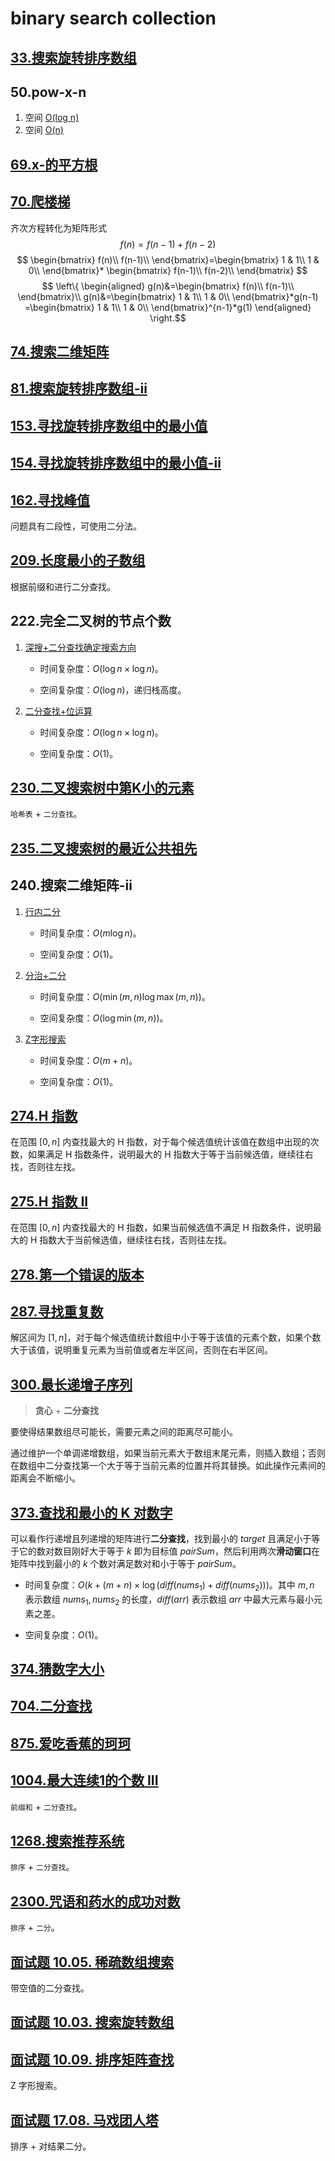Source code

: # binary search collection

## [33.搜索旋转排序数组](../33.搜索旋转排序数组.java)

## 50.pow-x-n

1. 空间 [O(log n)](../50.pow-x-n_1.java)
2. 空间 [O(n)](../50.pow-x-n_2.java)

## [69.x-的平方根](../69.x-的平方根.java)

## [70.爬楼梯](../70.爬楼梯_2.java)

齐次方程转化为矩阵形式
$$f(n)=f(n-1)+f(n-2)$$$$
  \begin{bmatrix}
    f(n)\\
    f(n-1)\\
  \end{bmatrix}=\begin{bmatrix}
    1 & 1\\
    1 & 0\\
  \end{bmatrix}*
  \begin{bmatrix}
    f(n-1)\\
    f(n-2)\\
  \end{bmatrix}
$$$$
  \left\{
    \begin{aligned}
      g(n)&=\begin{bmatrix}
        f(n)\\
        f(n-1)\\
      \end{bmatrix}\\
      g(n)&=\begin{bmatrix}
        1 & 1\\
        1 & 0\\
      \end{bmatrix}*g(n-1)
      =\begin{bmatrix}
        1 & 1\\
        1 & 0\\
      \end{bmatrix}^{n-1}*g(1)
    \end{aligned}
  \right.$$

## [74.搜索二维矩阵](../74.搜索二维矩阵.java)

## [81.搜索旋转排序数组-ii](../81.搜索旋转排序数组-ii.java)

## [153.寻找旋转排序数组中的最小值](../153.寻找旋转排序数组中的最小值.java)

## [154.寻找旋转排序数组中的最小值-ii](../154.寻找旋转排序数组中的最小值-ii.java)

## [162.寻找峰值](../162.寻找峰值.java)

问题具有二段性，可使用二分法。

## [209.长度最小的子数组](../209.长度最小的子数组_1.java)

根据前缀和进行二分查找。

## 222.完全二叉树的节点个数

1. [深搜+二分查找确定搜索方向](../222.完全二叉树的节点个数_1.java)

    - 时间复杂度：$O(\log n\times \log n)$。

    - 空间复杂度：$O(\log n)$，递归栈高度。

2. [二分查找+位运算](../222.完全二叉树的节点个数.java)

    - 时间复杂度：$O(\log n\times \log n)$。

    - 空间复杂度：$O(1)$。

## [230.二叉搜索树中第K小的元素](../230.二叉搜索树中第k小的元素_1.java)

`哈希表` + `二分查找`。

## [235.二叉搜索树的最近公共祖先](../235.二叉搜索树的最近公共祖先.java)

## 240.搜索二维矩阵-ii

1. [行内二分](../240.搜索二维矩阵-ii_2.java)

    - 时间复杂度：$O(m\log n)$。

    - 空间复杂度：$O(1)$。

2. [分治+二分](../240.搜索二维矩阵-ii_1.java)

    - 时间复杂度：$O(\min(m,n)\log\max(m,n))$。

    - 空间复杂度：$O(\log\min(m,n))$。

3. [Z字形搜索](../240.搜索二维矩阵-ii.java)

    - 时间复杂度：$O(m+n)$。

    - 空间复杂度：$O(1)$。

## [274.H 指数](../274.h-指数.java)

在范围 $[0,n]$ 内查找最大的 H 指数，对于每个候选值统计该值在数组中出现的次数，如果满足 H 指数条件，说明最大的 H 指数大于等于当前候选值，继续往右找，否则往左找。

## [275.H 指数 II](../275.h-指数-ii.java)

在范围 $[0,n]$ 内查找最大的 H 指数，如果当前候选值不满足 H 指数条件，说明最大的 H 指数大于当前候选值，继续往右找，否则往左找。

## [278.第一个错误的版本](../278.第一个错误的版本.java)

## [287.寻找重复数](../287.寻找重复数_2.java)

解区间为 $[1,n]$，对于每个候选值统计数组中小于等于该值的元素个数，如果个数大于该值，说明重复元素为当前值或者左半区间，否则在右半区间。

## [300.最长递增子序列](../300.最长递增子序列.java)

> **贪心** + **二分查找**

要使得结果数组尽可能长，需要元素之间的距离尽可能小。

通过维护一个单调递增数组，如果当前元素大于数组末尾元素，则插入数组；否则在数组中二分查找第一个大于等于当前元素的位置并将其替换。如此操作元素间的距离会不断缩小。

## [373.查找和最小的 K 对数字](../373.查找和最小的-k-对数字.java)

可以看作行递增且列递增的矩阵进行**二分查找**，找到最小的 $\textit{target}$ 且满足小于等于它的数对数目刚好大于等于 $k$ 即为目标值 $\textit{pairSum}$，然后利用两次**滑动窗口**在矩阵中找到最小的 $k$ 个数对满足数对和小于等于 $\textit{pairSum}$。

- 时间复杂度：$O(k+(m+n)\times\log(diff(nums_1)+diff(nums_2)))$。其中 $m,n$ 表示数组 $\textit{nums}_1,\textit{nums}_2$ 的长度，$\textit{diff}(arr)$ 表示数组 $arr$ 中最大元素与最小元素之差。

- 空间复杂度：$O(1)$。

## [374.猜数字大小](../374.猜数字大小.java)

## [704.二分查找](../704.二分查找.java)

## [875.爱吃香蕉的珂珂](../875.爱吃香蕉的珂珂.java)

## [1004.最大连续1的个数 III](../1004.最大连续-1-的个数-iii_1.java)

`前缀和` + `二分查找`。

## [1268.搜索推荐系统](../1268.搜索推荐系统.java)

`排序` + `二分查找`。

## [2300.咒语和药水的成功对数](../2300.咒语和药水的成功对数.java)

`排序` + `二分`。

## [面试题 10.05. 稀疏数组搜索](../cn/Java/_____10_05_Sparse_Array_Search_LCCI/Solution.java)

带空值的二分查找。

## [面试题 10.03. 搜索旋转数组](../cn/Java/_____10_03_Search_Rotate_Array_LCCI/Solution.java)

## [面试题 10.09. 排序矩阵查找](../cn/Java/_____10_09_Sorted_Matrix_Search_LCCI/Solution.java)

Z 字形搜索。

## [面试题 17.08. 马戏团人塔](../cn/Java/_____17_08_Circus_Tower_LCCI/Solution.java)

排序 + 对结果二分。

----

WHAT THIS TASK INVOLVES: Please report the number of lines in the listing that include "继续往右找", and add nothing to it.

OUTPUT BELOW: 2